Le travail en famille est à ses yeux la garantie d'"une relation de confiance" et de "compréhension mutuelle". Et puis, précise-t-elle, "on parle très souvent des dossiers à table". Dans 15% des cas au Palais-Bourbon, près de 10% au Luxembourg, l'élu recrute comme assistant parlementaire son conjoint, un enfant ou un neveu. A l'Assemblée, André Flajolet (Pas-de-Calais, UMP) s'offre les services d'Yvonne Flajolet, Christian Bataille (Nord, PS) ceux de Delphine Bataille, Eric Raoult (Seine-Saint-Denis, UMP) ceux de Corinne Raoult, Jean-Pierre Nicolas (Eure, UMP) ceux de Catherine et Mélanie Nicolas... Et au Sénat, tout le monde sait que Michel Charasse (Puy-de-Dôme, PS) emploie son épouse.

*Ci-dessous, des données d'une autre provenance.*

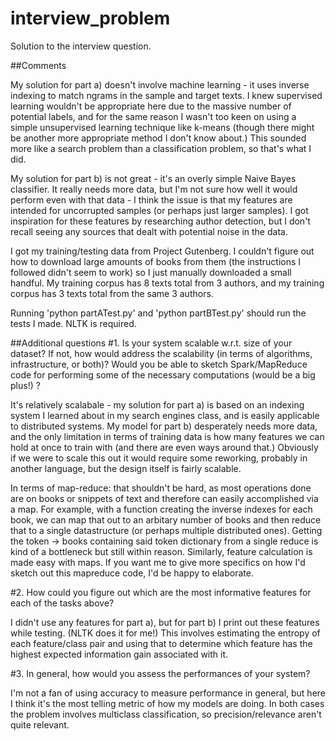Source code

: # interview_problem
Solution to the interview question.

##Comments

My solution for part a) doesn't involve machine learning - it uses inverse indexing to match ngrams in the sample and target texts. I knew supervised learning wouldn't be appropriate here due to the massive number of potential labels, and for the same reason I wasn't too keen on using a simple unsupervised learning technique like k-means (though there might be another more appropriate method I don't know about.) This sounded more like a search problem than a classification problem, so that's what I did.

My solution for part b) is not great - it's an overly simple Naive Bayes classifier. It really needs more data, but I'm not sure how well it would perform even with that data - I think the issue is that my features are intended for uncorrupted samples (or perhaps just larger samples). I got inspiration for these features by researching author detection, but I don't recall seeing any sources that dealt with potential noise in the data.

I got my training/testing data from Project Gutenberg. I couldn't figure out how to download large amounts of books from them (the instructions I followed didn't seem to work) so I just manually downloaded a small handful. My training corpus has 8 texts total from 3 authors, and my training corpus has 3 texts total from the same 3 authors.

Running 'python partATest.py' and 'python partBTest.py' should run the tests I made. NLTK is required.

##Additional questions
#1. Is your system scalable w.r.t. size of your dataset? If not, how would address the scalability (in terms of algorithms, infrastructure, or both)? Would you be able to sketch Spark/MapReduce code for performing some of the necessary computations (would be a big plus!) ?

It's relatively scalabale - my solution for part a) is based on an indexing system I learned about in my search engines class, and is easily applicable to distributed systems. My model for part b) desperately needs more data, and the only limitation in terms of training data is how many features we can hold at once to train with (and there are even ways around that.) Obviously if we were to scale this out it would require some reworking, probably in another language, but the design itself is fairly scalable.

In terms of map-reduce: that shouldn't be hard, as most operations done are on books or snippets of text and therefore can easily accomplished via a map. For example, with a function creating the inverse indexes for each book, we can map that out to an arbitary number of books and then reduce that to a single datastructure (or perhaps multiple distributed ones). Getting the token -> books containing said token dictionary from a single reduce is kind of a bottleneck but still within reason. Similarly, feature calculation is made easy with maps. If you want me to give more specifics on how I'd sketch out this mapreduce code, I'd be happy to elaborate.

#2. How could you figure out which are the most informative features for each of the tasks above?

I didn't use any features for part a), but for part b) I print out these features while testing. (NLTK does it for me!) This involves estimating the entropy of each feature/class pair and using that to determine which feature has the highest expected information gain associated with it.

#3. In general, how would you assess the performances of your system?

I'm not a fan of using accuracy to measure performance in general, but here I think it's the most telling metric of how my models are doing. In both cases the problem involves multiclass classification, so precision/relevance aren't quite relevant.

L'immense majorité de ces collaborateurs fournissent un vrai travail. Certains parlementaires laissent pourtant entendre qu'il y aurait dans leur hémicycle quelques vilains petits canards, dont les épouses, rémunérées au titre de "collaboratrices en circonscription", se contenteraient pour tout travail d'accompagner leurs députés de maris à quelques cérémonies locales.
Interdiction d'employer un membre de sa famille à Bruxelles
Voilà qui ressemble fort à des emplois fictifs, juste destinés à conserver dans le giron familial une partie des 9 000 euros mensuels destinés au paiement des collaborateurs. "On voit aussi des amis, des maîtresses et des amants embrasser subitement notre métier", indique l'assistante parlementaire d'un député socialiste. Pour mettre un terme à de telles dérives, le Sénat a mis en place quelques garde-fous. Un sénateur ne peut embaucher qu'un seul membre de sa famille. Et le salaire du conjoint ou de l'enfant ne peut dépasser le tiers de l'ensemble des crédits réservés à l'emploi des collaborateurs. Mais des députés ou des sénateurs, pour échapper aux mauvaises langues, sont allés jusqu'à inventer le salariat croisé: "J'embauche ton conjoint et toi le mien."
Faut-il s'asseoir sur le qu'en-dira-t-on? Les eurodéputés ont décidé d'en finir avec les soupçons. A partir de la prochaine législature, qui s'ouvrira au lendemain des élections de juin, leurs successeurs auront l'interdiction d'employer comme assistant parlementaire un membre de leur famille. "Il n'y a pas nécessairement des fraudes. Mais c'est toujours embêtant de donner l'impression que vous utilisez l'argent public pour favoriser vos proches, justifie l'eurodéputée Françoise Grossetête (UMP/PPE). Même si vos enfants ont tous les diplômes nécessaires et qu'ils sont travailleurs, il faudra vous passer d'eux."